Developing fabric-based electronics with good wearability is undoubtedly an urgent demand for wearable technologies. Although the state-of-the-art fabric-based wearable devices have shown unique advantages in the field of e-textiles, further efforts should be made before achieving "electronic clothing" due to the hard challenge of optimally unifying both promising electrical performance and comfortability in single device. Here, we report an all-fiber tribo-ferroelectric synergistic e-textile with outstanding thermal-moisture comfortability. Owing to a tribo-ferroelectric synergistic effect introduced by ferroelectric polymer nanofibers, the maximum peak power density of the e-textile reaches 5.2 W m^-2 under low frequency motion, which is 7 times that of the state-of-the-art breathable triboelectric textiles. Electronic nanofiber materials form hierarchical networks in the e-textile hence lead to moisture wicking, which contributes to outstanding thermal-moisture comfortability of the e-textile. The all-fiber electronics is reliable in complicated real-life situation. Therefore, it is an idea prototypical example for electronic clothing.

Infrared-Radiation-Enhanced Nanofiber Membrane for Sky Radiative Cooling of the Human Body

Extreme heat events are mainly responsible for weather-related human mortality due to climate change. However, there is a lack of outdoor thermal management for protecting people from extreme heat events. We present a novel infrared-radiation-enhanced nanofiber membrane (NFM) that has good infrared resonance absorption and selectively radiates thermal radiation of the human body through the atmosphere and into the cold outer space. The NFM comprises polyamide 6 (PA6) nanofibers and randomly distributed SiO₂ submicron spheres and has sufficient air permeability and thermal-moisture comfortability because of its interconnect nanopores and micropores.
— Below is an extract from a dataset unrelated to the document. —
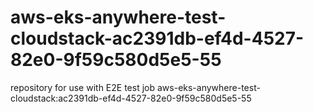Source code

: # aws-eks-anywhere-test-cloudstack-ac2391db-ef4d-4527-82e0-9f59c580d5e5-55
repository for use with E2E test job aws-eks-anywhere-test-cloudstack:ac2391db-ef4d-4527-82e0-9f59c580d5e5-55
We measure the sky radiative cooling performance under a clear sky, and PA6/SiO₂ NFM produces temperatures that are about 0.4-1.7 °C lower than those of commercial textiles when covering dry and wet hands and temperatures 1.0-2.5 °C lower than the ambient temperature when thermal conduction and convection are isolated in a closed device. Our processed PA6/SiO₂ NFM combines sky radiative cooling with thermal management of the human body very well, which will promote the development of radiative cooling textiles.